# Requirement
Can you print every record below exactly as written?

─── Given data

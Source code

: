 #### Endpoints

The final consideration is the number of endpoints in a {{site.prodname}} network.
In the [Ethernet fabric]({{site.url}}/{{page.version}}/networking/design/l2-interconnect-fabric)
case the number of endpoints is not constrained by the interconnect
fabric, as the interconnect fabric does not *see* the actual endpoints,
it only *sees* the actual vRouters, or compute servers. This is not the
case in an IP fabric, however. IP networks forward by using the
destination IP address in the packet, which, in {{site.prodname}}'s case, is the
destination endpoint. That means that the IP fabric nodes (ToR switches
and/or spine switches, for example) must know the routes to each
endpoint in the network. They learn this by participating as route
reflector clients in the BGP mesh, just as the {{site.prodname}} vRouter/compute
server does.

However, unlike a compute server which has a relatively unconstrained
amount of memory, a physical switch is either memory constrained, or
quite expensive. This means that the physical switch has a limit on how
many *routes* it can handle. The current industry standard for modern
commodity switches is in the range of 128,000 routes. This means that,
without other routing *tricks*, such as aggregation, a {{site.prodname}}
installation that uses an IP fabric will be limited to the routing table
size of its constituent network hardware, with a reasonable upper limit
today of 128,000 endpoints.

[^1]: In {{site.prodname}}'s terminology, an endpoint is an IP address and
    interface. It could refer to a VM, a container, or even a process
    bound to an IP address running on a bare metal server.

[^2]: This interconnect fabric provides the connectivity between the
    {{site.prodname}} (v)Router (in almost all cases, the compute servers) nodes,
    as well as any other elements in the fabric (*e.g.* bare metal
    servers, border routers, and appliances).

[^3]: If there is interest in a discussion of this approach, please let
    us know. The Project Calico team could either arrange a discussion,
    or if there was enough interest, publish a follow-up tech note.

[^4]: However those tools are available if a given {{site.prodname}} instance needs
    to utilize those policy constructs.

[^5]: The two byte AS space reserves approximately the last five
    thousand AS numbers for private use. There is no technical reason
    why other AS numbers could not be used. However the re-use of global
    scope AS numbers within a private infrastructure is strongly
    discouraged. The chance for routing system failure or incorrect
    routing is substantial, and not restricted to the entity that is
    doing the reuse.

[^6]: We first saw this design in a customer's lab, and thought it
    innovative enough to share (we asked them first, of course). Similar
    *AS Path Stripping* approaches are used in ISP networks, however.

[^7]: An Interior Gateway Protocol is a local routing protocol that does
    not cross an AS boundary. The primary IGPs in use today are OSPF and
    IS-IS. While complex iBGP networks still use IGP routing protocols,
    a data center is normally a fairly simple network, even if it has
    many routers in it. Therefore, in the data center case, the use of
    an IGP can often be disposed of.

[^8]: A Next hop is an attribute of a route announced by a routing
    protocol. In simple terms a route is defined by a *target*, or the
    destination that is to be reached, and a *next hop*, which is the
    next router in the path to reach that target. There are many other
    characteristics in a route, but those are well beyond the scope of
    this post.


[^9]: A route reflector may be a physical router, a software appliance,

──────

# Exercise result
Source code

: #### Endpoints

The final consideration is the number of endpoints in a {{site.prodname}} network.
In the [Ethernet fabric]({{site.url}}/{{page.version}}/networking/design/l2-interconnect-fabric)
case the number of endpoints is not constrained by the interconnect
fabric, as the interconnect fabric does not *see* the actual endpoints,
it only *sees* the actual vRouters, or compute servers. This is not the
case in an IP fabric, however. IP networks forward by using the
destination IP address in the packet, which, in {{site.prodname}}'s case, is the
destination endpoint. That means that the IP fabric nodes (ToR switches
and/or spine switches, for example) must know the routes to each
endpoint in the network. They learn this by participating as route
reflector clients in the BGP mesh, just as the {{site.prodname}} vRouter/compute
server does.

However, unlike a compute server which has a relatively unconstrained
amount of memory, a physical switch is either memory constrained, or
quite expensive. This means that the physical switch has a limit on how
many *routes* it can handle. The current industry standard for modern
commodity switches is in the range of 128,000 routes. This means that,
without other routing *tricks*, such as aggregation, a {{site.prodname}}
installation that uses an IP fabric will be limited to the routing table
size of its constituent network hardware, with a reasonable upper limit
today of 128,000 endpoints.

[^1]: In {{site.prodname}}'s terminology, an endpoint is an IP address and
    interface. It could refer to a VM, a container, or even a process
    bound to an IP address running on a bare metal server.

[^2]: This interconnect fabric provides the connectivity between the
    {{site.prodname}} (v)Router (in almost all cases, the compute servers) nodes,
    as well as any other elements in the fabric (*e.g.* bare metal
    servers, border routers, and appliances).

[^3]: If there is interest in a discussion of this approach, please let
    us know. The Project Calico team could either arrange a discussion,
    or if there was enough interest, publish a follow-up tech note.

[^4]: However those tools are available if a given {{site.prodname}} instance needs
    to utilize those policy constructs.

[^5]: The two byte AS space reserves approximately the last five
    thousand AS numbers for private use. There is no technical reason
    why other AS numbers could not be used. However the re-use of global
    scope AS numbers within a private infrastructure is strongly
    discouraged. The chance for routing system failure or incorrect
    routing is substantial, and not restricted to the entity that is
    doing the reuse.

[^6]: We first saw this design in a customer's lab, and thought it
    innovative enough to share (we asked them first, of course). Similar
    *AS Path Stripping* approaches are used in ISP networks, however.

[^7]: An Interior Gateway Protocol is a local routing protocol that does
    not cross an AS boundary. The primary IGPs in use today are OSPF and
    IS-IS. While complex iBGP networks still use IGP routing protocols,
    a data center is normally a fairly simple network, even if it has
    many routers in it. Therefore, in the data center case, the use of
    an IGP can often be disposed of.

[^8]: A Next hop is an attribute of a route announced by a routing
    protocol. In simple terms a route is defined by a *target*, or the
    destination that is to be reached, and a *next hop*, which is the
    next router in the path to reach that target. There are many other
    characteristics in a route, but those are well beyond the scope of
    this post.


[^9]: A route reflector may be a physical router, a software appliance,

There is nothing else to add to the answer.